Le Bénin a d´autre part élaboré son Programme d´Action Nationale pour l´Adaptation au changement climatique (PANA). Lors de la mise en place des activités prévues dans le programme, le pays a reçu  une aide de 3,1 milliards d’USD du Fonds pour l´Environnement Mondial. Dans le cadre de la 15ème réunion du groupe d´experts des Pays les Moins Avancés (PMA) de mars 2009, les participants ont discuté du changement climatique et ont cherché à garantir le succès de l´application des mesures prioritaires, immédiates et urgentes établies dans les PANA sur le sujet. En décembre 2008, il s´est alors avéré que 39 PMA sur 48 avaient fini la préparation de leur PANA mais qu´à ce moment-là, seul le Boutan avait commencé à mettre en place sa première mesure d´adaptation. Cela montre la difficulté et la complexité qui existe pour appliquer les mesures prioritaires d´adaptation. D´après le Ministre béninois de l´Environnement et de Protection de la Nature, Justin Adanmayi, l´un des points critiques pour l´application du PANA c´est l´accès aux ressources du fonds PMA, la mobilisation des financements complémentaires nécessaires et surtout la contrepartie nationale pour garantir la réalisation in situ des activités d´adaptation.
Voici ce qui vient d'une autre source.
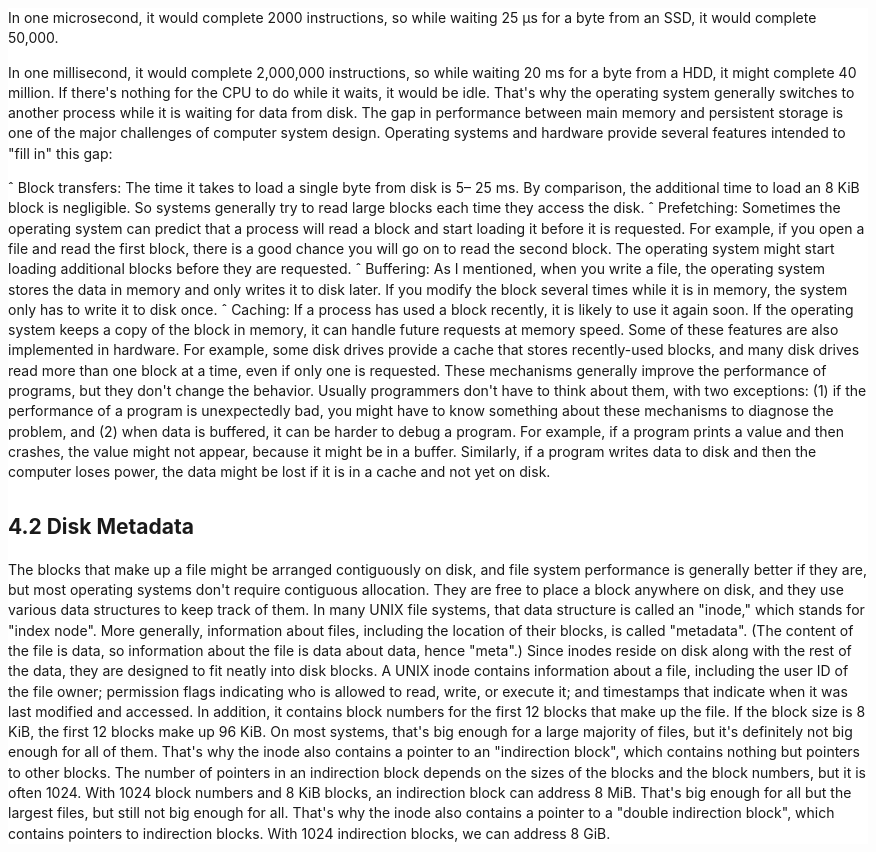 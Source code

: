 In one microsecond, it would complete 2000 instructions, so while waiting 25 µs for a byte from an SSD, it would complete 50,000.

In one millisecond, it would complete 2,000,000 instructions, so while waiting 20 ms for a byte from a HDD, it might complete 40 million. If there's nothing for the CPU to do while it waits, it would be idle. That's why the operating system generally switches to another process while it is waiting for data from disk. The gap in performance between main memory and persistent storage is one of the major challenges of computer system design. Operating systems and hardware provide several features intended to "fill in" this gap:

ˆ Block transfers: The time it takes to load a single byte from disk is 5–
25 ms. By comparison, the additional time to load an 8 KiB block is negligible. So systems generally try to read large blocks each time they access the disk.
ˆ Prefetching: Sometimes the operating system can predict that a process
will read a block and start loading it before it is requested. For example, if you open a file and read the first block, there is a good chance you will go on to read the second block. The operating system might start loading additional blocks before they are requested.
ˆ Buffering: As I mentioned, when you write a file, the operating system
stores the data in memory and only writes it to disk later. If you modify the block several times while it is in memory, the system only has to write it to disk once.
ˆ Caching: If a process has used a block recently, it is likely to use it again
soon. If the operating system keeps a copy of the block in memory, it
can handle future requests at memory speed.
Some of these features are also implemented in hardware. For example, some disk drives provide a cache that stores recently-used blocks, and many disk drives read more than one block at a time, even if only one is requested. These mechanisms generally improve the performance of programs, but they don't change the behavior. Usually programmers don't have to think about them, with two exceptions: (1) if the performance of a program is unexpectedly bad, you might have to know something about these mechanisms to diagnose the problem, and (2) when data is buffered, it can be harder to debug a program. For example, if a program prints a value and then crashes, the value might not appear, because it might be in a buffer. Similarly, if a program writes data to disk and then the computer loses power, the data might be lost if it is in a cache and not yet on disk.

## 4.2 Disk Metadata

The blocks that make up a file might be arranged contiguously on disk, and file system performance is generally better if they are, but most operating systems don't require contiguous allocation. They are free to place a block anywhere on disk, and they use various data structures to keep track of them. In many UNIX file systems, that data structure is called an "inode," which stands for "index node". More generally, information about files, including the location of their blocks, is called "metadata". (The content of the file is data, so information about the file is data about data, hence "meta".)
Since inodes reside on disk along with the rest of the data, they are designed to fit neatly into disk blocks. A UNIX inode contains information about a file, including the user ID of the file owner; permission flags indicating who is allowed to read, write, or execute it; and timestamps that indicate when it was last modified and accessed. In addition, it contains block numbers for the first 12 blocks that make up the file. If the block size is 8 KiB, the first 12 blocks make up 96 KiB. On most systems, that's big enough for a large majority of files, but it's definitely not big enough for all of them. That's why the inode also contains a pointer to an "indirection block", which contains nothing but pointers to other blocks. The number of pointers in an indirection block depends on the sizes of the blocks and the block numbers, but it is often 1024. With 1024 block numbers and 8 KiB blocks, an indirection block can address 8 MiB. That's big enough for all but the largest files, but still not big enough for all. That's why the inode also contains a pointer to a "double indirection block", which contains pointers to indirection blocks. With 1024 indirection blocks, we can address 8 GiB.

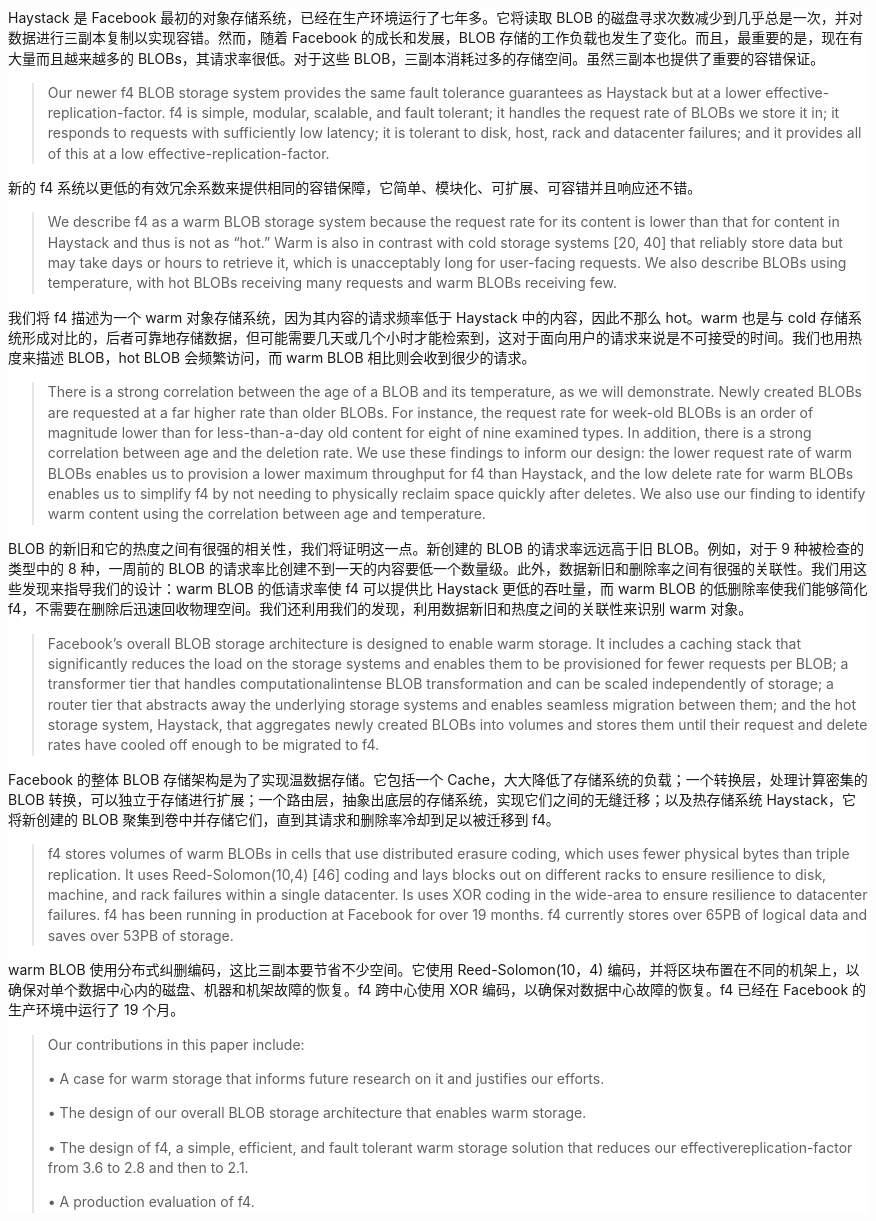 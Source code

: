 Haystack 是 Facebook 最初的对象存储系统，已经在生产环境运行了七年多。它将读取 BLOB 的磁盘寻求次数减少到几乎总是一次，并对数据进行三副本复制以实现容错。然而，随着 Facebook 的成长和发展，BLOB 存储的工作负载也发生了变化。而且，最重要的是，现在有大量而且越来越多的 BLOBs，其请求率很低。对于这些 BLOB，三副本消耗过多的存储空间。虽然三副本也提供了重要的容错保证。

>Our newer f4 BLOB storage system provides the same fault tolerance guarantees as Haystack but at a lower effective-replication-factor. f4 is simple, modular, scalable, and fault tolerant; it handles the request rate of BLOBs we store it in; it responds to requests with sufficiently low latency; it is tolerant to disk, host, rack and datacenter failures; and it provides all of this at a low effective-replication-factor.

新的 f4 系统以更低的有效冗余系数来提供相同的容错保障，它简单、模块化、可扩展、可容错并且响应还不错。

>We describe f4 as a warm BLOB storage system because the request rate for its content is lower than that for content in Haystack and thus is not as “hot.” Warm is also in contrast with cold storage systems [20, 40] that reliably store data but may take days or hours to retrieve it, which is unacceptably long for user-facing requests. We also describe BLOBs using temperature, with hot BLOBs receiving many requests and warm BLOBs receiving few.

我们将 f4 描述为一个 warm 对象存储系统，因为其内容的请求频率低于 Haystack 中的内容，因此不那么 hot。warm 也是与 cold 存储系统形成对比的，后者可靠地存储数据，但可能需要几天或几个小时才能检索到，这对于面向用户的请求来说是不可接受的时间。我们也用热度来描述 BLOB，hot BLOB 会频繁访问，而 warm BLOB 相比则会收到很少的请求。

>There is a strong correlation between the age of a BLOB and its temperature, as we will demonstrate. Newly created BLOBs are requested at a far higher rate than older BLOBs. For instance, the request rate for week-old BLOBs is an order of magnitude lower than for less-than-a-day old content for eight of nine examined types. In addition, there is a strong correlation between age and the deletion rate. We use these findings to inform our design: the lower request rate of warm BLOBs enables us to provision a lower maximum throughput for f4 than Haystack, and the low delete rate for warm BLOBs enables us to simplify f4 by not needing to physically reclaim space quickly after deletes. We also use our finding to identify warm content using the correlation between age and temperature.

BLOB 的新旧和它的热度之间有很强的相关性，我们将证明这一点。新创建的 BLOB 的请求率远远高于旧 BLOB。例如，对于 9 种被检查的类型中的 8 种，一周前的 BLOB 的请求率比创建不到一天的内容要低一个数量级。此外，数据新旧和删除率之间有很强的关联性。我们用这些发现来指导我们的设计：warm BLOB 的低请求率使 f4 可以提供比 Haystack 更低的吞吐量，而 warm BLOB 的低删除率使我们能够简化 f4，不需要在删除后迅速回收物理空间。我们还利用我们的发现，利用数据新旧和热度之间的关联性来识别 warm 对象。

>Facebook’s overall BLOB storage architecture is designed to enable warm storage. It includes a caching stack that significantly reduces the load on the storage systems and enables them to be provisioned for fewer requests per BLOB; a transformer tier that handles computationalintense BLOB transformation and can be scaled independently of storage; a router tier that abstracts away the underlying storage systems and enables seamless migration between them; and the hot storage system, Haystack, that aggregates newly created BLOBs into volumes and stores them until their request and delete rates have cooled off enough to be migrated to f4.

Facebook 的整体 BLOB 存储架构是为了实现温数据存储。它包括一个 Cache，大大降低了存储系统的负载；一个转换层，处理计算密集的 BLOB 转换，可以独立于存储进行扩展；一个路由层，抽象出底层的存储系统，实现它们之间的无缝迁移；以及热存储系统 Haystack，它将新创建的 BLOB 聚集到卷中并存储它们，直到其请求和删除率冷却到足以被迁移到 f4。

>f4 stores volumes of warm BLOBs in cells that use distributed erasure coding, which uses fewer physical bytes than triple replication. It uses Reed-Solomon(10,4) [46] coding and lays blocks out on different racks to ensure resilience to disk, machine, and rack failures within a single datacenter. Is uses XOR coding in the wide-area to ensure resilience to datacenter failures. f4 has been running in production at Facebook for over 19 months. f4 currently stores over 65PB of logical data and saves over 53PB of storage.

warm BLOB 使用分布式纠删编码，这比三副本要节省不少空间。它使用 Reed-Solomon(10，4) 编码，并将区块布置在不同的机架上，以确保对单个数据中心内的磁盘、机器和机架故障的恢复。f4 跨中心使用 XOR 编码，以确保对数据中心故障的恢复。f4 已经在 Facebook 的生产环境中运行了 19 个月。

>Our contributions in this paper include: 
>
>• A case for warm storage that informs future research on it and justifies our efforts. 
>
>• The design of our overall BLOB storage architecture that enables warm storage. 
>
>• The design of f4, a simple, efficient, and fault tolerant warm storage solution that reduces our effectivereplication-factor from 3.6 to 2.8 and then to 2.1. 
>
>• A production evaluation of f4.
La société civile a fait des campagnes de sensibilisation dans différents villages sur la dégradation des formations de mangroves qui réduisent considérablement la productivité des lacs et menacent leurs écosystèmes.

Recommandations

Crise alimentaire

  1. Faire face, à court terme, aux besoins alimentaires urgents pour prévenir la malnutrition.
  2. Mettre en oeuvre la révolution verte au Bénin afin de doubler les performances agricoles, renforcer la croissance économique et combattre la faim.
  3. Appliquer des programmes d´alimentation scolaire au niveau national, au moyen de produits alimentaires de production locale et essayer de couvrir les besoins en oligoéléments par des programmes nationaux de nutrition.
  4. Investir davantage dans la recherche agricole, principalement pour les cultures et l´élevage intensif, les techniques de production agricole durable, le contrôle de l´eau, et aussi les retombées prévisibles du changement climatique.
  5. Promouvoir la production, la transformation et la consommation d´aliments locaux à forte valeur nutritionnelle.
  6. Encourager les populations défavorisées à devenir économiquement actives à travers les AGR [sigle en français : Activités Génératrices de Revenus] et le développement de micro-financements.

 

Crise climatique

  1. Renforcer les compétences des protagonistes et des responsables au niveau national, départemental et communal.
  2.  Intégrer la problématique du changement climatique aux stratégies et aux plans d´action à différents niveaux.
  3. Intégrer le sujet du changement climatique aux programmes d´études de l´enseignement primaire, secondaire et supérieur.
  4. Soutenir les ONG, véritables instruments de liaison entre les structures gouvernementales et les communautés de base.
  5. Entamer des recherches profondes sur des sujets de transfert de technologie et de mise en valeur des connaissances locales, en vue de l´adaptation aux effets nuisibles du changement climatique.

 

1 Voir: <www.togocity.com/article.php3?id_article=3138>.